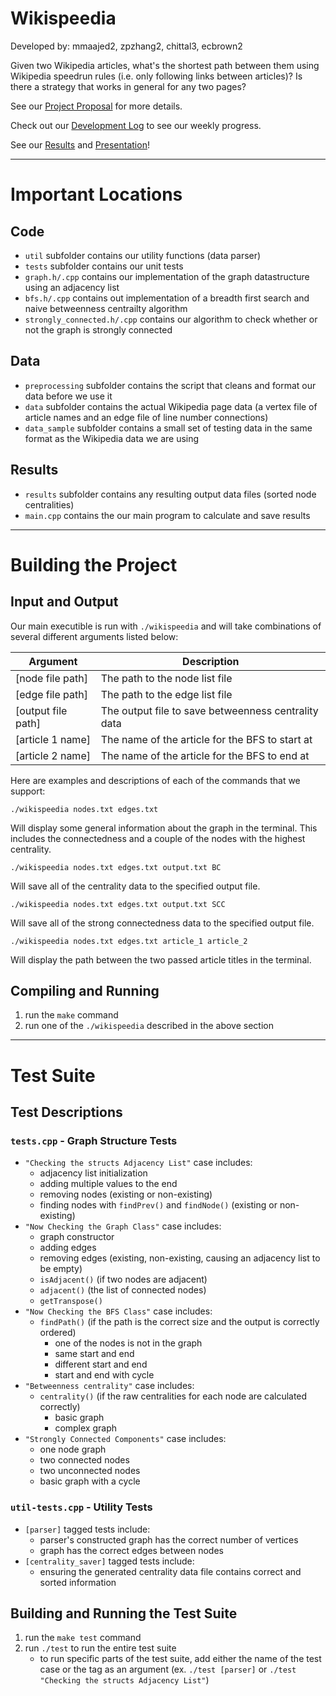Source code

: # Wikispeedia
Developed by: mmaajed2, zpzhang2, chittal3, ecbrown2

Given two Wikipedia articles, what's the shortest path between them using Wikipedia speedrun rules (i.e. only following links between articles)? Is there a strategy that works in general for any two pages?

See our [Project Proposal](projectProposal.md) for more details.

Check out our [Development Log](devlog.md) to see our weekly progress.

See our [Results](final_report.md) and [Presentation](https://www.youtube.com/watch?v=nqHPWNYUeE4)!

---

# Important Locations

## Code
- `util` subfolder contains our utility functions (data parser)
- `tests` subfolder contains our unit tests
- `graph.h/.cpp` contains our implementation of the graph datastructure using an adjacency list
- `bfs.h/.cpp` contains out implementation of a breadth first search and naive betweenness centrailty algorithm
- `strongly_connected.h/.cpp` contains our algorithm to check whether or not the graph is strongly connected

## Data
- `preprocessing` subfolder contains the script that cleans and format our data before we use it
- `data` subfolder contains the actual Wikipedia page data (a vertex file of article names and an edge file of line number connections)
- `data_sample` subfolder contains a small set of testing data in the same format as the Wikipedia data we are using

## Results
- `results` subfolder contains any resulting output data files (sorted node centralities)
- `main.cpp` contains the our main program to calculate and save results

---

# Building the Project
## Input and Output
Our main executible is run with `./wikispeedia` and will take combinations of several different arguments listed below:

| Argument           | Description |
|--------------------|-------------|
| [node file path]   | The path to the node list file |
| [edge file path]   | The path to the edge list file |
| [output file path] | The output file to save betweenness centrality data |
| [article 1 name]   | The name of the article for the BFS to start at |
| [article 2 name]   | The name of the article for the BFS to end at |

Here are examples and descriptions of each of the commands that we support:

```
./wikispeedia nodes.txt edges.txt
```
Will display some general information about the graph in the terminal. This includes the connectedness and a couple of the nodes with the highest centrality.

```
./wikispeedia nodes.txt edges.txt output.txt BC
```
Will save all of the centrality data to the specified output file.

```
./wikispeedia nodes.txt edges.txt output.txt SCC
```
Will save all of the strong connectedness data to the specified output file.

```
./wikispeedia nodes.txt edges.txt article_1 article_2
```
Will display the path between the two passed article titles in the terminal.

## Compiling and Running
1. run the `make` command
2. run one of the `./wikispeedia` described in the above section

---

# Test Suite
## Test Descriptions
### `tests.cpp` - Graph Structure Tests
- `"Checking the structs Adjacency List"` case includes:
    - adjacency list initialization
    - adding multiple values to the end
    - removing nodes (existing or non-existing)
    - finding nodes with `findPrev()` and `findNode()` (existing or non-existing)
- `"Now Checking the Graph Class"` case includes:
    - graph constructor
    - adding edges
    - removing edges (existing, non-existing, causing an adjacency list to be empty)
    - `isAdjacent()` (if two nodes are adjacent)
    - `adjacent()` (the list of connected nodes)
    - `getTranspose()`
- `"Now Checking the BFS Class"` case includes:
    - `findPath()` (if the path is the correct size and the output is correctly ordered)
        - one of the nodes is not in the graph
        - same start and end
        - different start and end
        - start and end with cycle
- `"Betweenness centrality"` case includes:
    - `centrality()` (if the raw centralities for each node are calculated correctly)
        - basic graph
        - complex graph
- `"Strongly Connected Components"` case includes:
    - one node graph
    - two connected nodes
    - two unconnected nodes
    - basic graph with a cycle

### `util-tests.cpp` - Utility Tests
- `[parser]` tagged tests include:
    - parser's constructed graph has the correct number of vertices
    - graph has the correct edges between nodes
- `[centrality_saver]` tagged tests include:
    - ensuring the generated centrality data file contains correct and sorted information

## Building and Running the Test Suite
1. run the `make test` command
2. run `./test` to run the entire test suite
    - to run specific parts of the test suite, add either the name of the test case or the tag as an argument (ex. `./test [parser]` or `./test "Checking the structs Adjacency List"`)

.....

Within the listing above, say how many lines contain the string "Project". Reply with the number only.

Output below
2